To restrict access, use a separate policy with deny-overrides semantics. The engine cross-policy AND-combines, so a deny in any policy wins regardless of how many allow rules fire in __rbac__.


Cached and rebuilt on role changes

The engine caches the result of rolesToPolicy() to avoid recomputing on every check. The cache is invalidated automatically when:

  • engine.admin.saveRole() is called
  • engine.admin.deleteRole() is called
  • engine.invalidateRoles() is called manually
  • The role-load TTL expires (configurable via cacheTTL)

In production, this means role evaluations hit a hot in-process cache, not the adapter. See engine caching.


Calling it manually

You normally don't, but the function is exported if you need it:

import { rolesToPolicy } from '@gentleduck/iam'
 
const rbacPolicy = rolesToPolicy([viewer, editor, admin])
console.log(rbacPolicy.rules.length) // total rules generated
import { rolesToPolicy } from '@gentleduck/iam'
 
const rbacPolicy = rolesToPolicy([viewer, editor, admin])
console.log(rbacPolicy.rules.length) // total rules generated

Useful for:

  • Inspecting generated rules during debugging
  • Testing without spinning up an engine
  • Pre-computing policies in build steps for very large role sets

The output is just data — pure JSON, no engine reference.

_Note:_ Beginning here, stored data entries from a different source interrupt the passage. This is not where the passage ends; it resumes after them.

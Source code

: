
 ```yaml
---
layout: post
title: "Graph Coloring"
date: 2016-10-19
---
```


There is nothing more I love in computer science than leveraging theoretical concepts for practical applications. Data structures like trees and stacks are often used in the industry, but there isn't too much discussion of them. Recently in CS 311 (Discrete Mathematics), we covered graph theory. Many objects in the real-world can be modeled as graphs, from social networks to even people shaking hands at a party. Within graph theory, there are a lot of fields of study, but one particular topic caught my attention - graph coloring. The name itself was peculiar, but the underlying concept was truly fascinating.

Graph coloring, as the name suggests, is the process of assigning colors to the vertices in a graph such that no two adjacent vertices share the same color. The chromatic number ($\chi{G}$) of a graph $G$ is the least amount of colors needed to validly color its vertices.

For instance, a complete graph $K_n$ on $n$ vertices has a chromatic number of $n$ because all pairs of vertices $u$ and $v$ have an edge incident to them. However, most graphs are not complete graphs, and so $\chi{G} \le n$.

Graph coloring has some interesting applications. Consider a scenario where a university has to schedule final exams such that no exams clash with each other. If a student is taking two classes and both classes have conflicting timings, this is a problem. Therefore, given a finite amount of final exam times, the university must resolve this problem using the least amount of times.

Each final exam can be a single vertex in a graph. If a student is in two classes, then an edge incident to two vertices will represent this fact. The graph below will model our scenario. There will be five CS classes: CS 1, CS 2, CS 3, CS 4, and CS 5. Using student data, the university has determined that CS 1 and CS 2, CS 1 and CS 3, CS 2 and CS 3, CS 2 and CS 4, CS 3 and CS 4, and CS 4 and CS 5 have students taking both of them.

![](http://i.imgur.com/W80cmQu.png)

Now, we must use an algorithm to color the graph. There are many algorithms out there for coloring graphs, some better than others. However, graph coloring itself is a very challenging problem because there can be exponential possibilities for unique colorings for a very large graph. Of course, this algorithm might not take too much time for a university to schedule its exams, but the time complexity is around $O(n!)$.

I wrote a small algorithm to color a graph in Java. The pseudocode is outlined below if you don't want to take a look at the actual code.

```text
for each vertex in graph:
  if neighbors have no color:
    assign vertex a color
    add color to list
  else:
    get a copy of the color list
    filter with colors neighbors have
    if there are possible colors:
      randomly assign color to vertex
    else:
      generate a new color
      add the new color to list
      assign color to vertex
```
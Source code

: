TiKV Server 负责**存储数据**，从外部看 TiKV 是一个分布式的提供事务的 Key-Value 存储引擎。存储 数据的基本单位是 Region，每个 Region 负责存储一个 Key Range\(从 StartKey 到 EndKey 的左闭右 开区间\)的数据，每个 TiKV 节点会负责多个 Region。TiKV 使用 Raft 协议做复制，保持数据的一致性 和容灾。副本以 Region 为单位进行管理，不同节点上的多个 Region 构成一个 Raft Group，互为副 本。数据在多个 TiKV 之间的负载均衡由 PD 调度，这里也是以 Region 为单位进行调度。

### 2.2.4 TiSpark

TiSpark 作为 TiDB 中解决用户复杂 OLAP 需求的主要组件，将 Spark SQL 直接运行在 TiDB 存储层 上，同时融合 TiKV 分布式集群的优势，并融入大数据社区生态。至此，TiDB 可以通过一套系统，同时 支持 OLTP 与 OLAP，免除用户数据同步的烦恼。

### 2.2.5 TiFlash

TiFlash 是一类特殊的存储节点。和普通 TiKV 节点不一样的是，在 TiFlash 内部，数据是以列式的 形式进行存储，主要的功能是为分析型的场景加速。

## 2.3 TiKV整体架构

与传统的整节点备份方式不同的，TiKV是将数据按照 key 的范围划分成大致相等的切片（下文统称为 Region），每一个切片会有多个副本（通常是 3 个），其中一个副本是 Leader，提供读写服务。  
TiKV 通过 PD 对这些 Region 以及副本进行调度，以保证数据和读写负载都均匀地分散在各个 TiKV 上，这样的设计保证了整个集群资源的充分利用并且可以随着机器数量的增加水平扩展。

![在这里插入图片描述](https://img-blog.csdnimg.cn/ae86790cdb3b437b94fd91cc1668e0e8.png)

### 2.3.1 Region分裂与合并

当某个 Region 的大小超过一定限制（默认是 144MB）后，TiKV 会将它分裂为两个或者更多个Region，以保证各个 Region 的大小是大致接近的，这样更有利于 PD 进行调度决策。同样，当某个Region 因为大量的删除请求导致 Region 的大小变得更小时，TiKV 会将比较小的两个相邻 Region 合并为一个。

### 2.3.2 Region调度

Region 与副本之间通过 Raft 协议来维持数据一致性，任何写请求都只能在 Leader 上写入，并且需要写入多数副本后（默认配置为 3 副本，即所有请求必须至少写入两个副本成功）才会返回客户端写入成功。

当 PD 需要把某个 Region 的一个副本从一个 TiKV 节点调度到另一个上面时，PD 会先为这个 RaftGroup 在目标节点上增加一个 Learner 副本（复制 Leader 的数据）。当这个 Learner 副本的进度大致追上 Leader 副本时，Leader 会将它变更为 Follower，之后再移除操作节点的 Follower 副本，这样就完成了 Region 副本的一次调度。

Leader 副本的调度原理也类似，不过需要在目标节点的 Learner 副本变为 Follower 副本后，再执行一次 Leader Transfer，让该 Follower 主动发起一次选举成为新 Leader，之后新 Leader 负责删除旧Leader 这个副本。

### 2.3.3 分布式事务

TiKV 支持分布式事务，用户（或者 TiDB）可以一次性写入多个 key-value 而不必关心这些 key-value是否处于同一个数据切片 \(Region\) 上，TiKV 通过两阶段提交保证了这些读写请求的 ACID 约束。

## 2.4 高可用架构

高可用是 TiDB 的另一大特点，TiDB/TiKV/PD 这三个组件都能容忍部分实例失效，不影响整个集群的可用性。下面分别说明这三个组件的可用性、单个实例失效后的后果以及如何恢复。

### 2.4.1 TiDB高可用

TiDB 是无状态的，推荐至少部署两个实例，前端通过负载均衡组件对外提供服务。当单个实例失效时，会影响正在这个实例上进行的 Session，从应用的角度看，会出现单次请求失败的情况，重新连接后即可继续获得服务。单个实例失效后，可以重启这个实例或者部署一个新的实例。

Why the inflated rule count?

A role hierarchy with N roles each granting M permissions produces up to N × M rules in __rbac__ (worst case, with deep inheritance). This is intentional:

  • Each rule is gated by subject.roles contains "<roleId>" so the engine can skip irrelevant rules in O(1) via the precomputed index
  • Inherited permissions are flattened (not chained at eval time) so each role's effective permissions are independently checkable
  • The cost is policy-load time only, not per-evaluation — caching makes this cheap

For very large role sets (1000+ roles, 10+ permissions each), monitor the policy-load time. The fast-path evaluator (evaluatePolicyFast) handles 10k+ rules with sub-microsecond lookups in the precomputed map.